-- Task input follows --

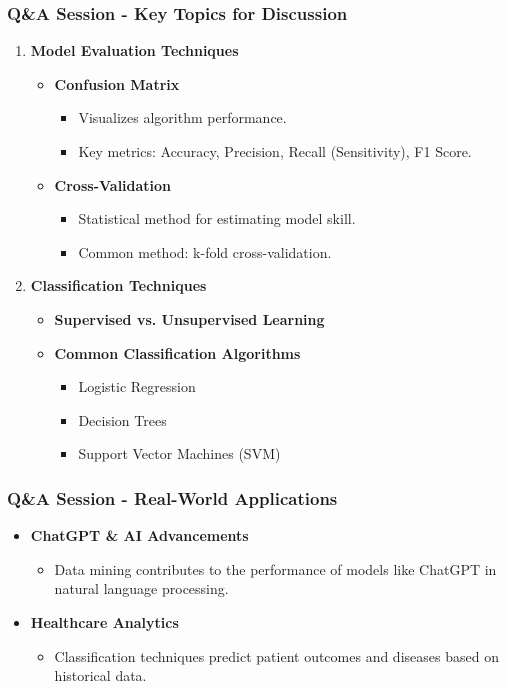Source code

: \documentclass[aspectratio=169]{beamer}
\begin{document}
\begin{frame}[fragile]
    \frametitle{Q\&A Session - Key Topics for Discussion}
    \begin{enumerate}
        \item \textbf{Model Evaluation Techniques}
            \begin{itemize}
                \item \textbf{Confusion Matrix}
                \begin{itemize}
                    \item Visualizes algorithm performance.
                    \item Key metrics: Accuracy, Precision, Recall (Sensitivity), F1 Score.
                \end{itemize}
                \item \textbf{Cross-Validation}
                \begin{itemize}
                    \item Statistical method for estimating model skill.
                    \item Common method: k-fold cross-validation.
                \end{itemize}
            \end{itemize}
        \item \textbf{Classification Techniques}
            \begin{itemize}
                \item \textbf{Supervised vs. Unsupervised Learning}
                \item \textbf{Common Classification Algorithms}
                \begin{itemize}
                    \item Logistic Regression
                    \item Decision Trees
                    \item Support Vector Machines (SVM)
                \end{itemize}
            \end{itemize}
    \end{enumerate}
\end{frame}

\begin{frame}[fragile]
    \frametitle{Q\&A Session - Real-World Applications}
    \begin{itemize}
        \item \textbf{ChatGPT \& AI Advancements}
        \begin{itemize}
            \item Data mining contributes to the performance of models like ChatGPT in natural language processing.
        \end{itemize}
        \item \textbf{Healthcare Analytics}
        \begin{itemize}
            \item Classification techniques predict patient outcomes and diseases based on historical data.
        \end{itemize}
    \end{itemize}
\end{frame}
\end{document}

-- Task input concluded --

Exercise objective:
Exact copies of the entries above are needed, without their pictures.

Task result:
Source code

: \documentclass[aspectratio=169]{beamer}
\begin{document}
\begin{frame}[fragile]
    \frametitle{Q\&A Session - Key Topics for Discussion}
    \begin{enumerate}
        \item \textbf{Model Evaluation Techniques}
            \begin{itemize}
                \item \textbf{Confusion Matrix}
                \begin{itemize}
                    \item Visualizes algorithm performance.
                    \item Key metrics: Accuracy, Precision, Recall (Sensitivity), F1 Score.
                \end{itemize}
                \item \textbf{Cross-Validation}
                \begin{itemize}
                    \item Statistical method for estimating model skill.
                    \item Common method: k-fold cross-validation.
                \end{itemize}
            \end{itemize}
        \item \textbf{Classification Techniques}
            \begin{itemize}
                \item \textbf{Supervised vs. Unsupervised Learning}
                \item \textbf{Common Classification Algorithms}
                \begin{itemize}
                    \item Logistic Regression
                    \item Decision Trees
                    \item Support Vector Machines (SVM)
                \end{itemize}
            \end{itemize}
    \end{enumerate}
\end{frame}

\begin{frame}[fragile]
    \frametitle{Q\&A Session - Real-World Applications}
    \begin{itemize}
        \item \textbf{ChatGPT \& AI Advancements}
        \begin{itemize}
            \item Data mining contributes to the performance of models like ChatGPT in natural language processing.
        \end{itemize}
        \item \textbf{Healthcare Analytics}
        \begin{itemize}
            \item Classification techniques predict patient outcomes and diseases based on historical data.
        \end{itemize}
    \end{itemize}
\end{frame}
\end{document}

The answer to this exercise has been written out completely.